SIMBAD references

There is a striking paucity of hydrogen-rich (DA) white dwarfs (WDs) relative to their hydrogen-deficient (non-DA) counterparts at the very hot end of the WD cooling sequence. The three hottest known DAs (surface gravity logg >= 7.0) have effective temperatures around T_eff = 140 000 K, followed by only five objects in the range 104 000-120 000 K. They are by far outnumbered by 40 non-DAs with T_eff = 100 000-250 000 K, giving a DA/non-DA ratio of 0.2. In contrast, this ratio is the inverse of that for the cooler WDs. One reason for this discrepancy could be uncertainties in the temperature determination of hot DAs using Balmer line spectroscopy.
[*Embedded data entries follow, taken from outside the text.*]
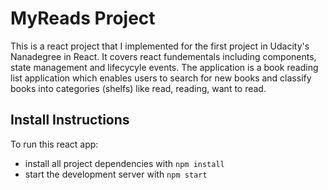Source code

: # MyReads Project

This is a react project that I implemented for the first project in Udacity's Nanadegree in React. It covers react fundementals including components, state management and lifecycyle events. The application is a book reading list application which enables users to search for new books and classify books into categories (shelfs) like read, reading, want to read. 


## Install Instructions

To run this react app:

* install all project dependencies with `npm install`
* start the development server with `npm start`
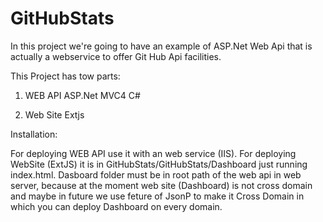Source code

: # GitHubStats
In this project we're going to have an example of ASP.Net Web Api that is actually a webservice to offer Git Hub Api facilities.

This Project has tow parts:

1) WEB API
  ASP.Net MVC4 C#
  
2) Web Site
  Extjs
  
Installation:

For deploying WEB API use it with an web service (IIS).
For deploying WebSite (ExtJS) it is in GitHubStats/GitHubStats/Dashboard just running index.html.
Dasboard folder must be in root path of the web api in web server, because at the moment web site (Dashboard) is not cross domain and maybe in future we use feture of JsonP to make it Cross Domain in which you can deploy Dashboard on every domain.
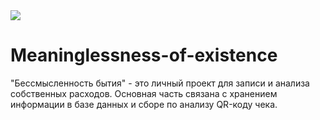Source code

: <picture>
  <img src="https://github.com/EggOrNo/Meaninglessness-of-existence/blob/main/phonebook_notebook.ico">
</picture>

# Meaninglessness-of-existence
"Бессмысленность бытия" - это личный проект для записи и анализа собственных расходов. Основная часть связана с хранением информации в базе данных и сборе по анализу QR-коду чека.
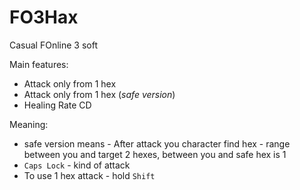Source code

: # FO3Hax
Casual FOnline 3 soft

Main features:
* Attack only from 1 hex
* Attack only from 1 hex (*safe version*)
* Healing Rate CD 

Meaning:

* safe version means - After attack you character find hex - range between you and target 2 hexes, between you and safe hex is 1
* `Caps Lock` - kind of attack
* To use 1 hex attack - hold `Shift`
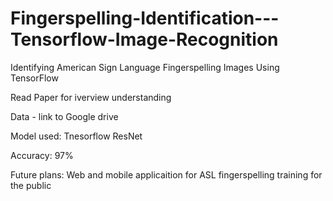 # Fingerspelling-Identification---Tensorflow-Image-Recognition
Identifying American Sign Language Fingerspelling Images Using TensorFlow 

Read Paper for iverview understanding

Data - link to Google drive

Model used: Tnesorflow ResNet

Accuracy: 97%

Future plans: Web and mobile applicaition for ASL fingerspelling training for the public
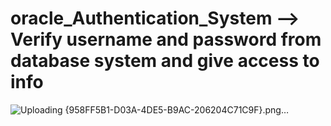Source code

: # oracle_Authentication_System --> Verify username and password from database system and give access to info
![Uploading {958FF5B1-D03A-4DE5-B9AC-206204C71C9F}.png…]()

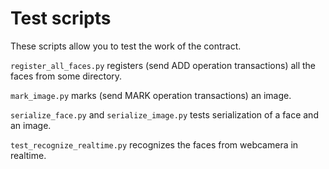 # Test scripts

These scripts allow you to test the work of the contract.

`register_all_faces.py` registers (send ADD operation transactions) all the faces from some directory.

`mark_image.py` marks (send MARK operation transactions) an image.

`serialize_face.py` and `serialize_image.py` tests serialization of a face and an image.

`test_recognize_realtime.py` recognizes the faces from webcamera in realtime.
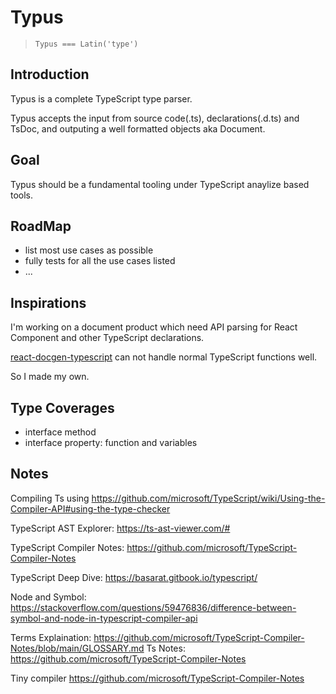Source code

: # Typus

> `Typus === Latin('type')`

## Introduction

Typus is a complete TypeScript type parser.

Typus accepts the input from source code(.ts), declarations(.d.ts) and TsDoc, and outputing a well formatted objects aka Document.

## Goal

Typus should be a fundamental tooling under TypeScript anaylize based tools.

## RoadMap

- list most use cases as possible
- fully tests for all the use cases listed
- ...

## Inspirations

I'm working on a document product which need API parsing for React Component and other TypeScript declarations.

[react-docgen-typescript](https://github.com/styleguidist/react-docgen-typescript) can not handle normal TypeScript functions well.

So I made my own.

## Type Coverages

- interface method
- interface property: function and variables

## Notes

Compiling Ts using https://github.com/microsoft/TypeScript/wiki/Using-the-Compiler-API#using-the-type-checker

TypeScript AST Explorer: https://ts-ast-viewer.com/#

TypeScript Compiler Notes: https://github.com/microsoft/TypeScript-Compiler-Notes

TypeScript Deep Dive: https://basarat.gitbook.io/typescript/

Node and Symbol: https://stackoverflow.com/questions/59476836/difference-between-symbol-and-node-in-typescript-compiler-api

Terms Explaination: https://github.com/microsoft/TypeScript-Compiler-Notes/blob/main/GLOSSARY.md
Ts Notes: https://github.com/microsoft/TypeScript-Compiler-Notes

Tiny compiler https://github.com/microsoft/TypeScript-Compiler-Notes
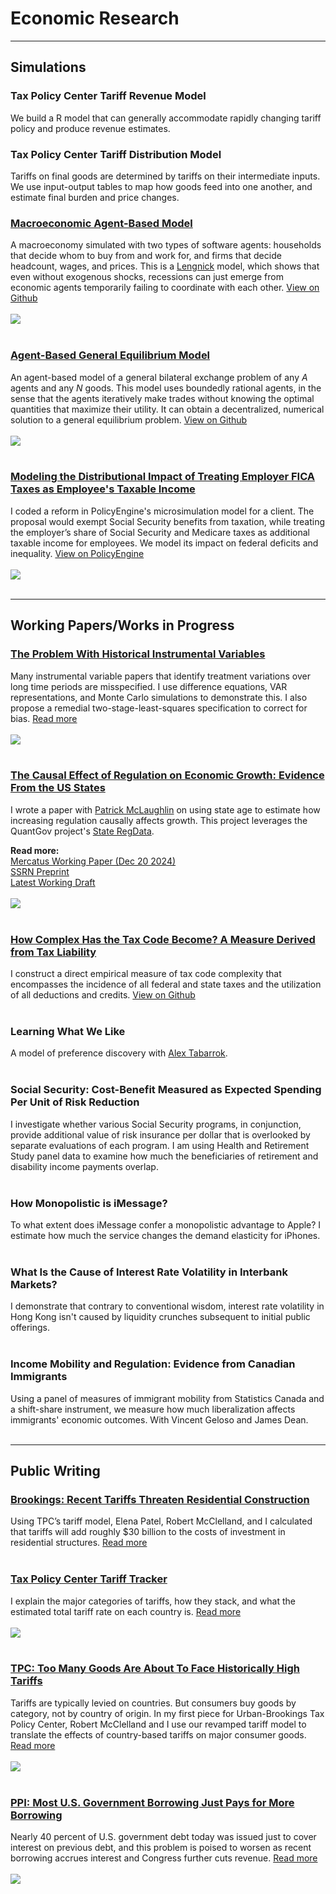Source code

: # Economic Research

---

## Simulations

### Tax Policy Center Tariff Revenue Model
We build a R model that can generally accommodate rapidly changing tariff policy and produce revenue estimates.

### Tax Policy Center Tariff Distribution Model
Tariffs on final goods are determined by tariffs on their intermediate inputs. We use input-output tables to map how goods feed into one another, and estimate final burden and price changes. 

### [Macroeconomic Agent-Based Model](https://github.com/johnthwong/mabm)
A macroeconomy simulated with two types of software agents: households that decide whom to buy from and work for, and firms that decide headcount, wages, and prices. This is a [Lengnick](https://doi.org/10.1016/j.jebo.2012.12.021) model, which shows that even without exogenous shocks, recessions can just emerge from economic agents temporarily failing to coordinate with each other. [View on Github](https://github.com/johnthwong/mabm)
<br>
<br>
<img src="images/mabm_employment.png"/>
<br>
<br>

### [Agent-Based General Equilibrium Model](https://github.com/johnthwong/bi-exchange)
An agent-based model of a general bilateral exchange problem of any *A* agents and any *N* goods. This model uses boundedly rational agents, in the sense that the agents iteratively make trades without knowing the optimal quantities that maximize their utility. It can obtain a decentralized, numerical solution to a general equilibrium problem. [View on Github](https://github.com/johnthwong/bi-exchange)
<br>
<br>
<img src="images/edgeworth_plus.png"/>
<br>
<br>

### [Modeling the Distributional Impact of Treating Employer FICA Taxes as Employee's Taxable Income](https://policyengine.org/us/policy?focus=policyOutput.winnersAndLosers.incomeDecile&reform=79249&region=us&timePeriod=2025&baseline=2&dataset=enhanced_cps)
I coded a reform in PolicyEngine's microsimulation model for a client. The proposal would exempt Social Security benefits from taxation, while treating the employer’s share of Social Security and Medicare taxes as additional taxable income for employees. We model its impact on federal deficits and inequality. [View on PolicyEngine](https://policyengine.org/us/policy?focus=policyOutput.winnersAndLosers.incomeDecile&reform=79249&region=us&timePeriod=2025&baseline=2&dataset=enhanced_cps)
<br>
<br>
<img src="images/tax_payroll_distributional_impact_no_heading.png"/>
<br>
<br>

---

## Working Papers/Works in Progress

### [The Problem With Historical Instrumental Variables](https://github.com/johnthwong/mendelian/blob/main/note.pdf)
Many instrumental variable papers that identify treatment variations over long time periods are misspecified. I use difference equations, VAR representations, and Monte Carlo simulations to demonstrate this. I also propose a remedial two-stage-least-squares specification to correct for bias. [Read more](https://github.com/johnthwong/mendelian/blob/main/note.pdf)
<br>
<br>
<img src="images/mendelian_mc.png"/>
<br>
<br>

### [The Causal Effect of Regulation on Economic Growth: Evidence From the US States](https://github.com/johnthwong/reg-growth/blob/3a239c586cdf3bfa44faa8478f17fcceec967a04/write-up.pdf)
I wrote a paper with [Patrick McLaughlin](https://patrickamclaughlin.com) on using state age to estimate how increasing regulation causally affects growth. This project leverages the QuantGov project's [State RegData](https://www.quantgov.org).

**Read more:**
<br>
[Mercatus Working Paper (Dec 20 2024)](https://www.mercatus.org/research/working-papers/causal-effect-regulations-economic-growth-evidence-us-states)
<br>
[SSRN Preprint](https://dx.doi.org/10.2139/ssrn.5191651)
<br>
[Latest Working Draft](https://github.com/johnthwong/reg-growth/blob/3a239c586cdf3bfa44faa8478f17fcceec967a04/write-up.pdf)
<br>
<br>
<img src="images/Rplot_olson_reg_age.png"/>
<br>
<br>

### [How Complex Has the Tax Code Become? A Measure Derived from Tax Liability](https://github.com/PolicyEngine/policy-complexity)
I construct a direct empirical measure of tax code complexity that encompasses the incidence of all federal and state taxes and the utilization of all deductions and credits. [View on Github](https://github.com/PolicyEngine/policy-complexity)
<br>
<br>

### Learning What We Like
A model of preference discovery with [Alex Tabarrok](https://alextabarrok.com).
<br>
<br>

### Social Security: Cost-Benefit Measured as Expected Spending Per Unit of Risk Reduction
I investigate whether various Social Security programs, in conjunction, provide additional value of risk insurance per dollar that is overlooked by separate evaluations of each program. I am using Health and Retirement Study panel data to examine how much the beneficiaries of retirement and disability income payments overlap.
<br>
<br>

### How Monopolistic is iMessage?
To what extent does iMessage confer a monopolistic advantage to Apple? I estimate how much the service changes the demand elasticity for iPhones.
<br>
<br>

### What Is the Cause of Interest Rate Volatility in Interbank Markets?
I demonstrate that contrary to conventional wisdom, interest rate volatility in Hong Kong isn't caused by liquidity crunches subsequent to initial public offerings.
<br>
<br>

### Income Mobility and Regulation: Evidence from Canadian Immigrants
Using a panel of measures of immigrant mobility from Statistics Canada and a shift-share instrument, we measure how much liberalization affects immigrants' economic outcomes. With Vincent Geloso and James Dean.
<br>
<br>

---

## Public Writing

### [Brookings: Recent Tariffs Threaten Residential Construction](https://www.brookings.edu/articles/recent-tariffs-threaten-residential-construction/)
Using TPC’s tariff model, Elena Patel, Robert McClelland, and I calculated that tariffs will add roughly $30 billion to the costs of investment in residential structures. [Read more](https://www.brookings.edu/articles/recent-tariffs-threaten-residential-construction/)
<br>
<br>

### [Tax Policy Center Tariff Tracker](https://taxpolicycenter.org/features/tracking-trump-tariffs)
I explain the major categories of tariffs, how they stack, and what the estimated total tariff rate on each country is. [Read more](https://taxpolicycenter.org/features/tracking-trump-tariffs)
<br>
<br>
<img src="images/-sup-style-color-f0573e-sub-figure-1-sub-sup-br-estimated-total-tariff-rate-by-country-after-pause-expiration.png"/>
<br>
<br>

### [TPC: Too Many Goods Are About To Face Historically High Tariffs](https://taxpolicycenter.org/taxvox/too-many-goods-are-about-face-historically-high-tariffs)
Tariffs are typically levied on countries. But consumers buy goods by category, not by country of origin. In my first piece for Urban-Brookings Tax Policy Center, Robert McClelland and I use our revamped tariff model to translate the effects of country-based tariffs on major consumer goods. [Read more](https://taxpolicycenter.org/taxvox/too-many-goods-are-about-face-historically-high-tariffs)
<br>
<br>
<img src="images/auz1h--sup-style-color-f0573e-sub-figure-1-sub-sup-br-tariff-rates-on-consumer-goods.png"/>
<br>
<br>

### [PPI: Most U.S. Government Borrowing Just Pays for More Borrowing](https://www.progressivepolicy.org/most-u-s-government-borrowing-just-pays-for-more-borrowing/)
Nearly 40 percent of U.S. government debt today was issued just to cover interest on previous debt, and this problem is poised to worsen as recent borrowing accrues interest and Congress further cuts revenue. [Read more](https://www.progressivepolicy.org/most-u-s-government-borrowing-just-pays-for-more-borrowing/)
<br>
<br>
<img src="images/debt_interest_share.png"/>
<br>
<br>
Recent investigations involving metal-ionization balances in ultraviolet (UV) spectra indeed showed that the temperatures of some DAs were underestimated, but the paucity of extremely hot DAs prevailed. Here we present the results of a UV spectral analysis of one of the three hottest DAs, PG 0948+534. We find that its temperature was strongly overestimated by recent Balmer line analyses. We correct it downward to 105 000 ± 5000 K, aggravating the hot-DA paucity. The Balmer line problem encountered previously is not resolved by our non-LTE line-blanketed model atmospheres. We speculate that it might be related to the possible presence of a magnetosphere. This is supported by the V-band variability that shows a period of P = 3.45 d (amplitude 0.19 mag), which we interpret as the star's rotation period. The metal abundances in PG 0948+534 are affected by atomic diffusion and we conclude that the onset of diffusion in hot DAs occurs when they cool below T_eff~105 000 K. We discuss the possibility that the paucity of very hot DAs is a consequence of their fast evolutionary rate.